**Your goal**:
Return the line containing "certificates, encryption keys." and all lines after it exactly; stop at the end of the material.

**Records provided**:

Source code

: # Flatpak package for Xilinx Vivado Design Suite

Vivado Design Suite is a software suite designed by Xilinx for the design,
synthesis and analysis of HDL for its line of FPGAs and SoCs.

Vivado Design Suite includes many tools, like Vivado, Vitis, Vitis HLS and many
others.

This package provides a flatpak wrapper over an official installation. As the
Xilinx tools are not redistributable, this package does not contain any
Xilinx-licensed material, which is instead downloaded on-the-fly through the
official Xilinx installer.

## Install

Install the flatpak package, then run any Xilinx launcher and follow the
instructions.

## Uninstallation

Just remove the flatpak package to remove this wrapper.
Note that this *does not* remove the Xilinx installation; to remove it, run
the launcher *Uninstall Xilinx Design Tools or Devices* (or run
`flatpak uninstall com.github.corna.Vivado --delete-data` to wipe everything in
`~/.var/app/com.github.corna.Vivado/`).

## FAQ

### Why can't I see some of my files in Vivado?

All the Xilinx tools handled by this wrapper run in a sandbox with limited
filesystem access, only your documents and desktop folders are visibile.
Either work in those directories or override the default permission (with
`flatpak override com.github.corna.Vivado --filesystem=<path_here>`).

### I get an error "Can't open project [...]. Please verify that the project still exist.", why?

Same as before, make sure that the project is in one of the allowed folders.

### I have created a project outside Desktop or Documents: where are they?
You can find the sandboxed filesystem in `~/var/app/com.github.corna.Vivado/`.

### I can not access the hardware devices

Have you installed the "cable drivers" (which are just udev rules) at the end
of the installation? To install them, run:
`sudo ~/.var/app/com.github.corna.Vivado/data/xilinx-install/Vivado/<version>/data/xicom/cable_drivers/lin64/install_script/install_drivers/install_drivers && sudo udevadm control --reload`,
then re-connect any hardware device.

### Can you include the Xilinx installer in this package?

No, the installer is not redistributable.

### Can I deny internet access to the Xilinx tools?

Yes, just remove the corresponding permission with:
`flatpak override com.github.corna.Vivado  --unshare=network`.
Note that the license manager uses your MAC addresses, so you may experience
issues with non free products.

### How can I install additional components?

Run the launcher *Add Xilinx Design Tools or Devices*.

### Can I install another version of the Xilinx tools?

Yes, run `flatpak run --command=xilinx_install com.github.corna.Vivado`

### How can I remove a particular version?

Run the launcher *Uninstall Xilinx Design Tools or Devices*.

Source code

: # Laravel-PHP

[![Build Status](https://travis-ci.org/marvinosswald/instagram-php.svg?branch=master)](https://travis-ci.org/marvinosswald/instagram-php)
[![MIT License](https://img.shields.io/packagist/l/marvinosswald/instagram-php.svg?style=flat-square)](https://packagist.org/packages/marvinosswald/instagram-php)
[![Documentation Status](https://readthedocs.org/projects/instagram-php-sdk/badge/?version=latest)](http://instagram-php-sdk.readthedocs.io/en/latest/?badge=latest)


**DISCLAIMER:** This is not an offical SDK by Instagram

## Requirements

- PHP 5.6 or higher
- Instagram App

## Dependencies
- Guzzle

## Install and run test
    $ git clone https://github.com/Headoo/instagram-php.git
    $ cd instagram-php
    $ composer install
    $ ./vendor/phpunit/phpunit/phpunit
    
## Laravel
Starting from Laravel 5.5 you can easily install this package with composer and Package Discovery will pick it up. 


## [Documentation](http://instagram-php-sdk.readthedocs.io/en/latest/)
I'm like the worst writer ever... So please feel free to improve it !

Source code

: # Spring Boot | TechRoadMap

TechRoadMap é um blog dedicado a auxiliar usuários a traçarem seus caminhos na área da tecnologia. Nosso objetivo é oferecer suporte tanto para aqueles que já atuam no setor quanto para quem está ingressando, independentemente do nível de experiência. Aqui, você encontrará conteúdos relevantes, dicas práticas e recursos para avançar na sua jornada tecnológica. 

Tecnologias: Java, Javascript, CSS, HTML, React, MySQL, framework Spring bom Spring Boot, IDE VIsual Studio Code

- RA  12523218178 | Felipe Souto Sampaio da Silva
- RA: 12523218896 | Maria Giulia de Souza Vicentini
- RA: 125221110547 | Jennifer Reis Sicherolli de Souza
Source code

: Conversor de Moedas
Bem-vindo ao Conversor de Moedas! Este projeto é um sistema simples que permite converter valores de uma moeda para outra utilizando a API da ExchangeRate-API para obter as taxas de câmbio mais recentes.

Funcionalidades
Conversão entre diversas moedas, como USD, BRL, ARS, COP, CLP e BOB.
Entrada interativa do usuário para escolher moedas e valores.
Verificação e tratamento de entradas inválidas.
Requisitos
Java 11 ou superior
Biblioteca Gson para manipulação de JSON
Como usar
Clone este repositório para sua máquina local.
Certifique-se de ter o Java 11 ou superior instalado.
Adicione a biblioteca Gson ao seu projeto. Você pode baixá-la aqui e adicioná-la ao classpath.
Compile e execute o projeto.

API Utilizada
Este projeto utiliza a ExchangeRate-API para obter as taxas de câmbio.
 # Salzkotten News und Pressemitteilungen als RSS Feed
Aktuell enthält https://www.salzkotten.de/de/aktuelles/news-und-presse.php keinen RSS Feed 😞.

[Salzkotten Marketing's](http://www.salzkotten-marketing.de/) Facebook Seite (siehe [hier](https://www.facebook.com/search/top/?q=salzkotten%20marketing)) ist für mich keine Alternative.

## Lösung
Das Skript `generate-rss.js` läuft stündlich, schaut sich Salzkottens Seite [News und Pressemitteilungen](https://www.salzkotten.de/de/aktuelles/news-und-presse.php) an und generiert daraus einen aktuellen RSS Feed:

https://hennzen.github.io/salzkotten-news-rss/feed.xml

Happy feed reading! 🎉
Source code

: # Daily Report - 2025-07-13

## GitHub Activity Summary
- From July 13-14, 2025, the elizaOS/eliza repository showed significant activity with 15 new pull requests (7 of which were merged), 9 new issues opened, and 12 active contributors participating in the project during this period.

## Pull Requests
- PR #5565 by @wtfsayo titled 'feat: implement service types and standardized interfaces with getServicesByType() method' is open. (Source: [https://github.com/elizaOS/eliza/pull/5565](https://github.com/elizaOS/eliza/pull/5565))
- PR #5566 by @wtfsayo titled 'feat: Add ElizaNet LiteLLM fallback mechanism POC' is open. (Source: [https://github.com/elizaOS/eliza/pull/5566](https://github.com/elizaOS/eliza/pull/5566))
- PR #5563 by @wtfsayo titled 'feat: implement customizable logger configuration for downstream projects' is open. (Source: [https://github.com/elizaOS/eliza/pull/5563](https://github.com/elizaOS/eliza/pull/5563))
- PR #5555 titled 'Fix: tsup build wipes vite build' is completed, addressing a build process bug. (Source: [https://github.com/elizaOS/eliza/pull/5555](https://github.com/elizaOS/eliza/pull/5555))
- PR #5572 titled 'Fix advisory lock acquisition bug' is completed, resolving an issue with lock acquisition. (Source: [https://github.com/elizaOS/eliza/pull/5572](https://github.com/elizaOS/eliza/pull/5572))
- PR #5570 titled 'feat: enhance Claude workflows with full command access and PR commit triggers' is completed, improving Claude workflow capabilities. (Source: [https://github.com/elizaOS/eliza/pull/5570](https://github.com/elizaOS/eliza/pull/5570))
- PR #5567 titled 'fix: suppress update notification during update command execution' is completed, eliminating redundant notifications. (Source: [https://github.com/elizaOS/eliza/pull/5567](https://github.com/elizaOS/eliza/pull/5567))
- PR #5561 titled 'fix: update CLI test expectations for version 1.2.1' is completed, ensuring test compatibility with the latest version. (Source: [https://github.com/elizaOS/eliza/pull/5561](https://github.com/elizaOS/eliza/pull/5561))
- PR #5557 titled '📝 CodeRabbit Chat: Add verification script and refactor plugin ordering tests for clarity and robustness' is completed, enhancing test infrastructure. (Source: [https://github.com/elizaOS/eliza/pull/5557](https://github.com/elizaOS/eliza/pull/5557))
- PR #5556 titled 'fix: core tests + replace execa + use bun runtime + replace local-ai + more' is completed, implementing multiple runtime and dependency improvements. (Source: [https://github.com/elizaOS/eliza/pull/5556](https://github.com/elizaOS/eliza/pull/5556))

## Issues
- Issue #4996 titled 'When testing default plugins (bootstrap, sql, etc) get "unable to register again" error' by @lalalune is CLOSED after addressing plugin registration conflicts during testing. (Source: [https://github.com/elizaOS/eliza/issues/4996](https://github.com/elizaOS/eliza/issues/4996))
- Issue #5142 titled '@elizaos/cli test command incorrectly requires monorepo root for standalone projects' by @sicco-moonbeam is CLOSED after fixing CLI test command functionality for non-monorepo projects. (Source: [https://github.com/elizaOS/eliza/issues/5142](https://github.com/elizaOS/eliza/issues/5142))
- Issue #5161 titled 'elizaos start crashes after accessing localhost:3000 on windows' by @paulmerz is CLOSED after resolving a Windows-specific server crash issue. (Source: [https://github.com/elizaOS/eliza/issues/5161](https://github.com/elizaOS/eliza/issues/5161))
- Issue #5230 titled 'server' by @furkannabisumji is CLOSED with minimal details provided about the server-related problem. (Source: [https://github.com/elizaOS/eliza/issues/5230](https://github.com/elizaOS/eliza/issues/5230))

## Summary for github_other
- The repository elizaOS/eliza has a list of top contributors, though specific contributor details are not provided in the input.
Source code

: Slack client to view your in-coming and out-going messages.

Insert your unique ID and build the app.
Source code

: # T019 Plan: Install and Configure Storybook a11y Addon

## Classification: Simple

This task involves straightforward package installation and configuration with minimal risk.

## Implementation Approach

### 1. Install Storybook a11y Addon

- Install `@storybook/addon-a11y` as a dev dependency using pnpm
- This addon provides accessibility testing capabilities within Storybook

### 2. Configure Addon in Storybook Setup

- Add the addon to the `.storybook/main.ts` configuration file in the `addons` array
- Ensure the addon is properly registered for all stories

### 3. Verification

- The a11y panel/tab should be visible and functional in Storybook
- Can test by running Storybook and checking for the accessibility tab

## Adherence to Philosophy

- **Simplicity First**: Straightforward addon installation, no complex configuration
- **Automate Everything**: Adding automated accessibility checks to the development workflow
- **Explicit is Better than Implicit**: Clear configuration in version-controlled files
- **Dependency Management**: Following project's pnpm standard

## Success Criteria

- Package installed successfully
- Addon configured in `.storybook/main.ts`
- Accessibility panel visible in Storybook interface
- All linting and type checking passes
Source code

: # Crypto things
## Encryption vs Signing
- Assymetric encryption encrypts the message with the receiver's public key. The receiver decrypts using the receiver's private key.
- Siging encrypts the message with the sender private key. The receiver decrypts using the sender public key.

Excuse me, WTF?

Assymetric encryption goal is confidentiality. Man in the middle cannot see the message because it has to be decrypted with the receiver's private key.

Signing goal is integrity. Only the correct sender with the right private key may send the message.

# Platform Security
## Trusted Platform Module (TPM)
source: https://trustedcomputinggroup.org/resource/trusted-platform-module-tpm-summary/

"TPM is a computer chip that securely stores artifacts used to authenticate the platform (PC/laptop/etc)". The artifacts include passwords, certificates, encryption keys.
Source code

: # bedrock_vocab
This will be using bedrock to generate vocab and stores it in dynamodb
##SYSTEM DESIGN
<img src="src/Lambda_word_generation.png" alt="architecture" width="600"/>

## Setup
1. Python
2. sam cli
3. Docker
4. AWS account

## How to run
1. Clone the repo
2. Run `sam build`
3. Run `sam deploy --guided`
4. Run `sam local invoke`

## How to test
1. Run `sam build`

**Response**:
"TPM is a computer chip that securely stores artifacts used to authenticate the platform (PC/laptop/etc)". The artifacts include passwords, certificates, encryption keys.
Source code

: # bedrock_vocab
This will be using bedrock to generate vocab and stores it in dynamodb
##SYSTEM DESIGN
<img src="src/Lambda_word_generation.png" alt="architecture" width="600"/>

## Setup
1. Python
2. sam cli
3. Docker
4. AWS account

## How to run
1. Clone the repo
2. Run `sam build`
3. Run `sam deploy --guided`
4. Run `sam local invoke`

## How to test
1. Run `sam build`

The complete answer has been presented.